T-100 Aircraft Trainer for T-X Program

WING AND A PRAYER: COMPANY MAY BUILD $250M JET FACTORY IN TUSKEGEE

By Brad Harper, Montgomery Advertiser (USA Today network) 

30 March 2017 -- An Italian company plans to build a $250 million jet factory at the field where the Tuskegee Airmen once flew, creating at least 750 jobs in an area that needs them. But the factory will only happen if the company, Leonardo DRS, wins an Air Force contract to build the T-100 training jets. 

More on this T-100 Announcement

There are at least three other major aerospace companies in contention for the contract – Boeing, Lockheed and Sierra Nevada. 

Leonardo may have an advantage because of a state and local incentives package worth about $100 million over 30 years. "To win this kind of program you have to have the lowest cost, and you're helping us do that," Leonardo DRS CEO Bill Lynn told a gathering of state and local leaders Thursday at Moton Field, where the factory would be built. 

Lynn said the incentives package was one of several factors in the site selection process. "There were other sites we looked at. It was a competition," he said. "We felt that the package they put together here was very attractive. The work force here in Tuskegee and Auburn is very attractive. And then, we needed an airfield." 

The one they got isn't just any airfield. It was the home of the Tuskegee Airmen, something that Gov. Robert Bentley referenced when talking about the project. Bentley said the airmen were told they couldn't do it but became the best. 

Bentley said he has "full faith" that the Air Force will pick Leonardo. "We're not where we want to be yet, but we're close," he said. 

Jobs at the plant would average $24 an hour and dozens of engineers and "highly skilled workers" will be needed, the company said. Elected officials pledged to provide them through local training and the statewide AIDT program. 

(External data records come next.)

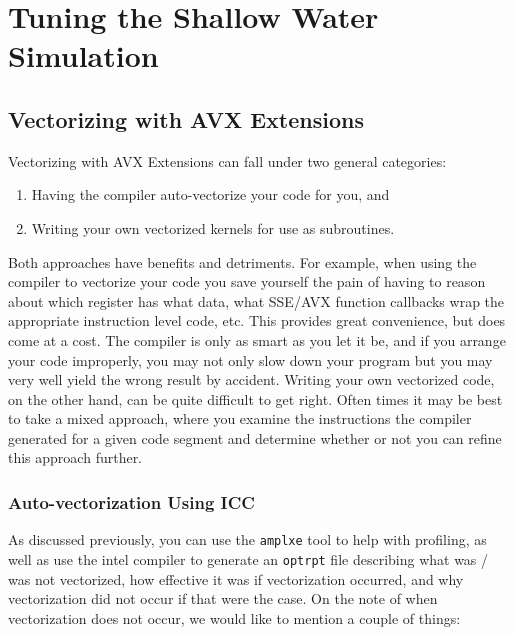 
\section{Tuning the Shallow Water Simulation}
\label{sec-tune}


\subsection{Vectorizing with AVX Extensions}
\label{sec-tune-vectorizing}

\noindent Vectorizing with AVX Extensions can fall under two general categories:

\begin{enumerate}[1.]
    \item Having the compiler auto-vectorize your code for you, and
    \item Writing your own vectorized kernels for use as subroutines.
\end{enumerate}

Both approaches have benefits and detriments.  For example, when using the compiler to vectorize your code you save yourself the pain of having to reason about which register has what data, what SSE/AVX function callbacks wrap the appropriate instruction level code, etc.  This provides great convenience, but does come at a cost.  The compiler is only as smart as you let it be, and if you arrange your code improperly, you may not only slow down your program but you may very well yield the wrong result by accident.  Writing your own vectorized code, on the other hand, can be quite difficult to get right.  Often times it may be best to take a mixed approach, where you examine the instructions the compiler generated for a given code segment and determine whether or not you can refine this approach further.

\subsubsection{Auto-vectorization Using ICC}
\label{sec-tune-vectorizing-auto-vectorizing}

As discussed previously, you can use the \texttt{amplxe} tool to help with profiling, as well as use the intel compiler to generate an \texttt{optrpt} file describing what was / was not vectorized, how effective it was if vectorization occurred, and why vectorization did not occur if that were the case.  On the note of when vectorization does not occur, we would like to mention a couple of things:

Joe Turnham of the Macon County Economic Development Authority said area universities and the K-12 system will be involved in that, exposing kids as early as middle school to "the skills that they will need." "Part of our investment is getting our workforce ready," he said. 

The company expects the winner of the contract to be announced by the end of the year. If it wins, Leonardo DRS would start a two- to four-year process of construction and ramping up production. Some major components would be built in Arizona and Florida, but the project would likely attract other aerospace suppliers to Alabama. 

The unemployment rate in Macon County last month was 7.5 percent. That's more than a percent higher than the state average, and the highest in the eight-county region. 

The county lost more than 1,000 jobs after VictoryLand casino in Shorter was raided and electronic gambling was shut down there. The town of Shorter has made up some of the ground by turning to automotive jobs. It's now the home of Hanon Systems, a Hyundai and Kia supplier that employs more than than the town's total population. 

Shorter was also the site of a splashy announcement of a plant that never materialized. Would-be auto supplier Taesung Alabama announced plans for a $6.6 million plant in 2013. But the company failed to land the supplier contracts it expected and within a year it had abandoned the building, which was in mid-construction. 

Bailey Harris Construction decided to finish the work anyway and used the completed building to try to attract a different company.